[Action item]
Reproduce the records word for word, from the first line to the line containing "- Learn more".

[Exercise materials]
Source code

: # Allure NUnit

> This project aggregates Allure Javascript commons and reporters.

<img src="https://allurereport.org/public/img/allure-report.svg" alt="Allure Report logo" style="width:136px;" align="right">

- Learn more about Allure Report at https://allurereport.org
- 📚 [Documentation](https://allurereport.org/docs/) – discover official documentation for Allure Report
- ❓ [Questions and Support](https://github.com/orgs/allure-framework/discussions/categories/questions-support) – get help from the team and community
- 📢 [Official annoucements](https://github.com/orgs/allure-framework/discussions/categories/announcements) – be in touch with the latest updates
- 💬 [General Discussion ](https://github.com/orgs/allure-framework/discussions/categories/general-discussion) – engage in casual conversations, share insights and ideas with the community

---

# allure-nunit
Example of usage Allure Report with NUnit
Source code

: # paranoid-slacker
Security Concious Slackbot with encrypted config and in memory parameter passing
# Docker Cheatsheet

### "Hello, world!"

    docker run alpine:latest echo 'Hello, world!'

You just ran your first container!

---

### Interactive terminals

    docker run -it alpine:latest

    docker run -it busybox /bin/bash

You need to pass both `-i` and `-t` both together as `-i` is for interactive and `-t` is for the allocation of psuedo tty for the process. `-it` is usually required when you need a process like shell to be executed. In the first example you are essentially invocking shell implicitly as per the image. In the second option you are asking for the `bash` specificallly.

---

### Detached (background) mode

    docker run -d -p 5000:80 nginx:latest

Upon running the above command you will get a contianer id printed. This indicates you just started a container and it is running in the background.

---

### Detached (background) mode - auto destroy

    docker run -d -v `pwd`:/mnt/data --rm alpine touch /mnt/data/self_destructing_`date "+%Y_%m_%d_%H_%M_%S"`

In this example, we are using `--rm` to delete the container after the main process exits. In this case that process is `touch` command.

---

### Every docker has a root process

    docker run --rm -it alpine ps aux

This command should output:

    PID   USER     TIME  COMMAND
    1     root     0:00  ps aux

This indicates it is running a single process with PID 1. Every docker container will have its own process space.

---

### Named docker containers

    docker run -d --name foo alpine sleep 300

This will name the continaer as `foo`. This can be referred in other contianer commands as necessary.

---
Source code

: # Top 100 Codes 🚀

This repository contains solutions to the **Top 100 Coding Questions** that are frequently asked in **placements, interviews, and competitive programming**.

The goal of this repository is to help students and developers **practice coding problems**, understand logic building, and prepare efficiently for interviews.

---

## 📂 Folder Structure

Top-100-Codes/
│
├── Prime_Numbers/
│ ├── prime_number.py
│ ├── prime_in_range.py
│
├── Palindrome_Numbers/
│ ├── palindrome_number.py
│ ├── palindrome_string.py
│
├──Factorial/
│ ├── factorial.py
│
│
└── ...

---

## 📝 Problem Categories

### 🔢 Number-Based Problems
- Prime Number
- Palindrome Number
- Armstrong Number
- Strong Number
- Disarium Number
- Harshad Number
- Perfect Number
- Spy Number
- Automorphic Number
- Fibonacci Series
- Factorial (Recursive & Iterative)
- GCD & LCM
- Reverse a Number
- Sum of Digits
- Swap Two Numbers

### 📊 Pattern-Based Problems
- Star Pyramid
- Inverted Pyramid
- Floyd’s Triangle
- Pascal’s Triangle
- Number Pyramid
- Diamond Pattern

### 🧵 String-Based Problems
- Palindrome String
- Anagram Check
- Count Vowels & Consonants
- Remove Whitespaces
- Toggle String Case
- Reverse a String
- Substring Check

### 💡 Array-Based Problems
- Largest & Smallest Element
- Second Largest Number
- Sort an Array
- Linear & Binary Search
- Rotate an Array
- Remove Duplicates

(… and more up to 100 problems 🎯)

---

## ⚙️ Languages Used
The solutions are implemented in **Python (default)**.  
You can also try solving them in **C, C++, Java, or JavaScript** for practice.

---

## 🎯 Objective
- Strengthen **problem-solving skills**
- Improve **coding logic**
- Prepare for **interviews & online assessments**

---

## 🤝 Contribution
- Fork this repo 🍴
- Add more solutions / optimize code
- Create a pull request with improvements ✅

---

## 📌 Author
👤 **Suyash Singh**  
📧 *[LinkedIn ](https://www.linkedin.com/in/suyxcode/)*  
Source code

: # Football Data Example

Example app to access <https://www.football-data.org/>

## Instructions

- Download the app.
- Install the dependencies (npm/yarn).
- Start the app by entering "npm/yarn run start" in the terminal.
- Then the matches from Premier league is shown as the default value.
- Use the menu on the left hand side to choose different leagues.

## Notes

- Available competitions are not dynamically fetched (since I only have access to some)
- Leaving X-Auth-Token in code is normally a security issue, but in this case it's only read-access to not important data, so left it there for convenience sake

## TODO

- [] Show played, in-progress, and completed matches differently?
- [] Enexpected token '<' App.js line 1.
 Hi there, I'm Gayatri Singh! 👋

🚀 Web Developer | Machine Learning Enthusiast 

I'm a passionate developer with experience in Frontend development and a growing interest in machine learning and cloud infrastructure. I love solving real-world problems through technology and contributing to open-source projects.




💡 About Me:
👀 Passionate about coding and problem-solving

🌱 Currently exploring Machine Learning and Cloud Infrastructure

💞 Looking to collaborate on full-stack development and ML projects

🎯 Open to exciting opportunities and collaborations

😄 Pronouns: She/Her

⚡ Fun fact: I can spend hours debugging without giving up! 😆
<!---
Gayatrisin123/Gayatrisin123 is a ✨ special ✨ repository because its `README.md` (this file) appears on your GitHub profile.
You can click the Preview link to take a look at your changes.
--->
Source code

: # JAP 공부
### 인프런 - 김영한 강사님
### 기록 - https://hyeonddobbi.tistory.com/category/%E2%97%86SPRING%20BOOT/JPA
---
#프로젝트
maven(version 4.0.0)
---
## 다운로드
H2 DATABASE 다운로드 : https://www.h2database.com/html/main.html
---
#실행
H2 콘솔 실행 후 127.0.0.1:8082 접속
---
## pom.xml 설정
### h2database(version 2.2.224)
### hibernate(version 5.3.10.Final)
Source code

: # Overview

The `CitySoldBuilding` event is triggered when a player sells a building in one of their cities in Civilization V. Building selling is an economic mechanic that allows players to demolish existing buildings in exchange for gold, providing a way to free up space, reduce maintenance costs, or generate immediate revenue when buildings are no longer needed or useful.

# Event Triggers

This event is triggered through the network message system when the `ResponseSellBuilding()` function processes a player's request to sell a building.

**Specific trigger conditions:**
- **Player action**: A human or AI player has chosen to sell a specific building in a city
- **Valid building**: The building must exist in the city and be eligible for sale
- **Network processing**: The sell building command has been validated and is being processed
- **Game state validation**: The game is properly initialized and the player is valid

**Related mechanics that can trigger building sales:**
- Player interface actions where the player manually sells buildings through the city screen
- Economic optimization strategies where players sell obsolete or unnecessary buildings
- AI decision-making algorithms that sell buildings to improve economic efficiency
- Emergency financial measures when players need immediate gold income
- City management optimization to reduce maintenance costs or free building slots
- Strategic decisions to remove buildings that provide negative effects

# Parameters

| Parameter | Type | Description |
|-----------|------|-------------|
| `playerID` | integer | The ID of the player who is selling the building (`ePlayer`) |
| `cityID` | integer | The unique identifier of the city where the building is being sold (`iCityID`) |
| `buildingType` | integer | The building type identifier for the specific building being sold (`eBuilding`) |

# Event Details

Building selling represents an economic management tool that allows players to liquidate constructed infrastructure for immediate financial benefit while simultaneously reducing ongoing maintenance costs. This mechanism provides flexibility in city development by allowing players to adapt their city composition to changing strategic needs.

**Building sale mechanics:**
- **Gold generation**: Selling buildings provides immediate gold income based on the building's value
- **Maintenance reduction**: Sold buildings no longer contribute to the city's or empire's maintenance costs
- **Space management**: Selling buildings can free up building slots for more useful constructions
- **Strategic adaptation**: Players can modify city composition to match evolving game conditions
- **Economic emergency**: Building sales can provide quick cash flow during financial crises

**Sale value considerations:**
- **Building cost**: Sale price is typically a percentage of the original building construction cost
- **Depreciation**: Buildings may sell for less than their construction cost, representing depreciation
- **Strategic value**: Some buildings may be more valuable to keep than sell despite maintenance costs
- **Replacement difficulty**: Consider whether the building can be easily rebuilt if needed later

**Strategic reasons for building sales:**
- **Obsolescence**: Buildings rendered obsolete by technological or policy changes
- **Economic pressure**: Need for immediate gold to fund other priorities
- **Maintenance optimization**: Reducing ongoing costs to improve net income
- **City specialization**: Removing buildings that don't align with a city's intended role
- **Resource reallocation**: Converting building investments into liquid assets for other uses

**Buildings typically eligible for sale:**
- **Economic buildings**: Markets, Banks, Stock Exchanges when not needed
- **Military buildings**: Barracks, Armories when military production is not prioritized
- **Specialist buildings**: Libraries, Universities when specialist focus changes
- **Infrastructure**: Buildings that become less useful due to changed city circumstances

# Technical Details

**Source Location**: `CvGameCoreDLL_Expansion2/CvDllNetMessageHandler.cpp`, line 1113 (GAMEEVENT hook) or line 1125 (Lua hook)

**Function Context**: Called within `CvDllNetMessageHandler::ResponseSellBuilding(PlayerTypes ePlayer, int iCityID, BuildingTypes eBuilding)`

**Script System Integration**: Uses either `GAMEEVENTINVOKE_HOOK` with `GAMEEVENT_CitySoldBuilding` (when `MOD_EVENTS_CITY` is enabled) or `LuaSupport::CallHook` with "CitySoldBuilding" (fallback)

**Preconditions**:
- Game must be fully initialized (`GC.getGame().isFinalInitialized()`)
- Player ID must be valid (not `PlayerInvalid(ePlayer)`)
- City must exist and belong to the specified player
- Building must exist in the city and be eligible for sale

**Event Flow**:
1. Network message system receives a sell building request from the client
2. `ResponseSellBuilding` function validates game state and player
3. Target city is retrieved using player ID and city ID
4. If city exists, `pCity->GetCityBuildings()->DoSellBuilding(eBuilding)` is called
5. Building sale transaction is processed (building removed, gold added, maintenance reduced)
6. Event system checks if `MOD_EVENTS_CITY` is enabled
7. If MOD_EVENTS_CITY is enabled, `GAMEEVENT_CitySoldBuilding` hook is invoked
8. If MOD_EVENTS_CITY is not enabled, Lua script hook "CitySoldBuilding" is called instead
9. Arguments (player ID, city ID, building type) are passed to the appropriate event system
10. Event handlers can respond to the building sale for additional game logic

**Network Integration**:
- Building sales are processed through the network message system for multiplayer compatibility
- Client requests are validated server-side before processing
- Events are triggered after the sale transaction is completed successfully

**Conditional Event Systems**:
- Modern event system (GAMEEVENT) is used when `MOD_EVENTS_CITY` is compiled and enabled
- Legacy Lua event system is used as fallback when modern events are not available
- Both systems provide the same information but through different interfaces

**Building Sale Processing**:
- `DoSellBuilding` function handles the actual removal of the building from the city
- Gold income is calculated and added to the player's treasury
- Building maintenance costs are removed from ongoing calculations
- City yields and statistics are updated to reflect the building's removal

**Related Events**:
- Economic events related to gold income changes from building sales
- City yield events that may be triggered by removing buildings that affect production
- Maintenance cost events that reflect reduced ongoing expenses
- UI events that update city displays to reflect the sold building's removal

[Reply]
Source code

: # Allure NUnit

> This project aggregates Allure Javascript commons and reporters.

<img src="https://allurereport.org/public/img/allure-report.svg" alt="Allure Report logo" style="width:136px;" align="right">

- Learn more about Allure Report at https://allurereport.org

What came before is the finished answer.